(Source data)
──────────

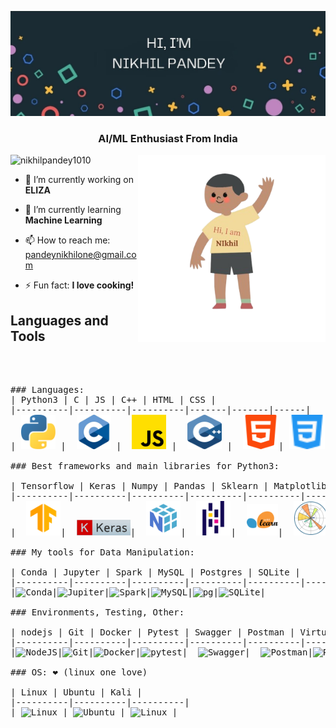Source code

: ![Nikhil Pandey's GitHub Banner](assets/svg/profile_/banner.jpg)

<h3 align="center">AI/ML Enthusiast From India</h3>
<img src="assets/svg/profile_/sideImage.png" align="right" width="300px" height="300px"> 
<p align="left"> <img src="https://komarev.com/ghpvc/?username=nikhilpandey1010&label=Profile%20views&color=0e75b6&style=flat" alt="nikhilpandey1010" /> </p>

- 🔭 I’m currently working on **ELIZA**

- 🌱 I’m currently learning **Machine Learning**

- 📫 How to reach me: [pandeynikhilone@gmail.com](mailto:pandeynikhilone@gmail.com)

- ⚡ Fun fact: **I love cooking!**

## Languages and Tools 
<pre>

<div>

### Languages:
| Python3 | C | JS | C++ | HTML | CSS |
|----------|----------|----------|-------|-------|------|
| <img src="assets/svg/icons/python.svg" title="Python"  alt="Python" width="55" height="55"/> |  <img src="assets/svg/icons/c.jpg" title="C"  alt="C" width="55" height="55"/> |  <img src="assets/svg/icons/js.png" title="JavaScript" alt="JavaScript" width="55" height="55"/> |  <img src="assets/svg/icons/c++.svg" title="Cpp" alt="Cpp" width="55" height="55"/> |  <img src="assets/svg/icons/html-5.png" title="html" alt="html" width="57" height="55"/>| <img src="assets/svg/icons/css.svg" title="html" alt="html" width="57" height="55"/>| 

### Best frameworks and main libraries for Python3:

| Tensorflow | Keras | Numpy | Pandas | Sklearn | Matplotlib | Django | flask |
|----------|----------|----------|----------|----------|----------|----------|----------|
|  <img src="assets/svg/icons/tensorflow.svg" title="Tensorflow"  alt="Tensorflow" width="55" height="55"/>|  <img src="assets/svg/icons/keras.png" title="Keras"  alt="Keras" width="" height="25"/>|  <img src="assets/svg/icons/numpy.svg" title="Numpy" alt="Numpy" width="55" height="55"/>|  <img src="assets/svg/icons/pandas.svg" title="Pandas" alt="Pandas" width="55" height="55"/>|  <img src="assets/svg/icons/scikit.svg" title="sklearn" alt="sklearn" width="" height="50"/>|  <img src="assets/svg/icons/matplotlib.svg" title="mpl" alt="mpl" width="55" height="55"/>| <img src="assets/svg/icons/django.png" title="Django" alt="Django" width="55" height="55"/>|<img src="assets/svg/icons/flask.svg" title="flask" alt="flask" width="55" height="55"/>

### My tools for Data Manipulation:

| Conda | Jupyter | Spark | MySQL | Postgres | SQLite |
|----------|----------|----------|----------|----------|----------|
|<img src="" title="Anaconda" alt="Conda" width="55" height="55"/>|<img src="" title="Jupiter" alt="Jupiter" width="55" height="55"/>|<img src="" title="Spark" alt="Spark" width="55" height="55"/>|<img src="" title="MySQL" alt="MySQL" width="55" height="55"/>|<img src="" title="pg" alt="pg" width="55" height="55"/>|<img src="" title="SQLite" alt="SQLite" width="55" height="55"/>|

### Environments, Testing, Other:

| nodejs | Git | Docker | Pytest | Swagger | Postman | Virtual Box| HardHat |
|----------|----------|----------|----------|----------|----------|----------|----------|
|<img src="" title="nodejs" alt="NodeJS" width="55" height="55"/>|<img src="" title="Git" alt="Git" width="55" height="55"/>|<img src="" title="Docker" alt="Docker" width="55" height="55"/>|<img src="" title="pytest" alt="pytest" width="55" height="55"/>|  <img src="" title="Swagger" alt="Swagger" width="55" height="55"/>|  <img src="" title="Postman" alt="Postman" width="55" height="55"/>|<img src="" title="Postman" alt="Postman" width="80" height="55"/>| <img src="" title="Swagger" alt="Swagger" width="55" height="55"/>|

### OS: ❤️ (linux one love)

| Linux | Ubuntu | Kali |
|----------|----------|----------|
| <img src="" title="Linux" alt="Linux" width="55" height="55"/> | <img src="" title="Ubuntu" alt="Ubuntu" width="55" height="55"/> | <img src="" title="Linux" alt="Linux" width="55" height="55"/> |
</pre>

──────────

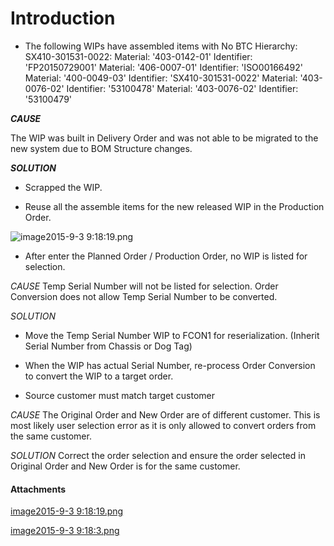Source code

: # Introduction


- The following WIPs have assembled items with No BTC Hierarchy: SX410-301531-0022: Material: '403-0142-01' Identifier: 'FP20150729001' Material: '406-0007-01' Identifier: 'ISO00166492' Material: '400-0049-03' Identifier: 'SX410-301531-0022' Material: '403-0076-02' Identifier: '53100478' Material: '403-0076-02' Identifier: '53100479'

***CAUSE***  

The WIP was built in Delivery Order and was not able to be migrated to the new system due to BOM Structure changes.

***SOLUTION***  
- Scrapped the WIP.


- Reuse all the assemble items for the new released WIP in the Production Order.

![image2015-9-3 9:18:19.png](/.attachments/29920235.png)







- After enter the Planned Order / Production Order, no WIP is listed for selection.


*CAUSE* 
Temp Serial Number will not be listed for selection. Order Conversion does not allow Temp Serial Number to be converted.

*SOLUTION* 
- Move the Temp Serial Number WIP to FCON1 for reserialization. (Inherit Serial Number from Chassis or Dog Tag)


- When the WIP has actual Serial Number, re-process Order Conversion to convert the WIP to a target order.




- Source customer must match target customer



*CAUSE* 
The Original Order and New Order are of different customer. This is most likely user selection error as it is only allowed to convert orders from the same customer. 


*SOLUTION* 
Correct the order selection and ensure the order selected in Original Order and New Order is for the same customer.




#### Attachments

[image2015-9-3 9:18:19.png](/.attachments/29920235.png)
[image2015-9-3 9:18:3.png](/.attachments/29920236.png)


──────────

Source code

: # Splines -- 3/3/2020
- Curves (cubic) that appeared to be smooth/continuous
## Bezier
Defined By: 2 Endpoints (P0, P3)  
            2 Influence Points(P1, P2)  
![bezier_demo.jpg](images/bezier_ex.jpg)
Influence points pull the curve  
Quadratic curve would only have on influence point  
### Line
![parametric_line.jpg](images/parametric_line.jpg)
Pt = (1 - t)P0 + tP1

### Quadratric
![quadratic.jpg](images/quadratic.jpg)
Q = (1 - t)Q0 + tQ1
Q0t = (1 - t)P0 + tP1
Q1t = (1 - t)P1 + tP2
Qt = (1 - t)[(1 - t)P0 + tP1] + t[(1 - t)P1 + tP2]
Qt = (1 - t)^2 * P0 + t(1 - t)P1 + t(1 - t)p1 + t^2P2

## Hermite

──────────

Work request
Going back over the entries above, copy word for word every line from the one that has "Django | flask |" on through the one that has "### My tools".

Worked solution
| Tensorflow | Keras | Numpy | Pandas | Sklearn | Matplotlib | Django | flask |
|----------|----------|----------|----------|----------|----------|----------|----------|
|  <img src="assets/svg/icons/tensorflow.svg" title="Tensorflow"  alt="Tensorflow" width="55" height="55"/>|  <img src="assets/svg/icons/keras.png" title="Keras"  alt="Keras" width="" height="25"/>|  <img src="assets/svg/icons/numpy.svg" title="Numpy" alt="Numpy" width="55" height="55"/>|  <img src="assets/svg/icons/pandas.svg" title="Pandas" alt="Pandas" width="55" height="55"/>|  <img src="assets/svg/icons/scikit.svg" title="sklearn" alt="sklearn" width="" height="50"/>|  <img src="assets/svg/icons/matplotlib.svg" title="mpl" alt="mpl" width="55" height="55"/>| <img src="assets/svg/icons/django.png" title="Django" alt="Django" width="55" height="55"/>|<img src="assets/svg/icons/flask.svg" title="flask" alt="flask" width="55" height="55"/>

### My tools for Data Manipulation:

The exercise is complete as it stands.